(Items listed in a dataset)
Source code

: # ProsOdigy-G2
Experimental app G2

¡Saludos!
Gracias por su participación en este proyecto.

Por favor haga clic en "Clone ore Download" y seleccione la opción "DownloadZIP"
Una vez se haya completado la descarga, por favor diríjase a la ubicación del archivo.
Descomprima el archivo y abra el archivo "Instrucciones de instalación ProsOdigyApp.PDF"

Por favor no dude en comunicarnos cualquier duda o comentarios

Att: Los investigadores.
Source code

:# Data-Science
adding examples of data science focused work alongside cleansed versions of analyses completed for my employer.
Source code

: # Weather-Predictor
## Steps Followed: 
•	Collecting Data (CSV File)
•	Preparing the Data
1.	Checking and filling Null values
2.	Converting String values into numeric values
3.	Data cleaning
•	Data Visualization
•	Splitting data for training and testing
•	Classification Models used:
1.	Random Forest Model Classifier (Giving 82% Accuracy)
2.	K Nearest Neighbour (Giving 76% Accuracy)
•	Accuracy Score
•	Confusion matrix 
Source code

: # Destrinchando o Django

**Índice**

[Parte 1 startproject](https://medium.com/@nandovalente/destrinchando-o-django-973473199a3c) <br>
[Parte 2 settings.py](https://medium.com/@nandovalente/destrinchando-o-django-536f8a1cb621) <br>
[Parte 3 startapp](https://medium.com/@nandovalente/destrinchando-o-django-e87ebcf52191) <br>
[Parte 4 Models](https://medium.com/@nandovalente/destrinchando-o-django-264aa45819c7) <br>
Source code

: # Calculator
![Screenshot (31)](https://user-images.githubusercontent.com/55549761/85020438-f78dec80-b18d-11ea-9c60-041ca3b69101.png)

Required work
Return only the number of lines in the data above that hold the word "Giving".

Answer to this exercise
2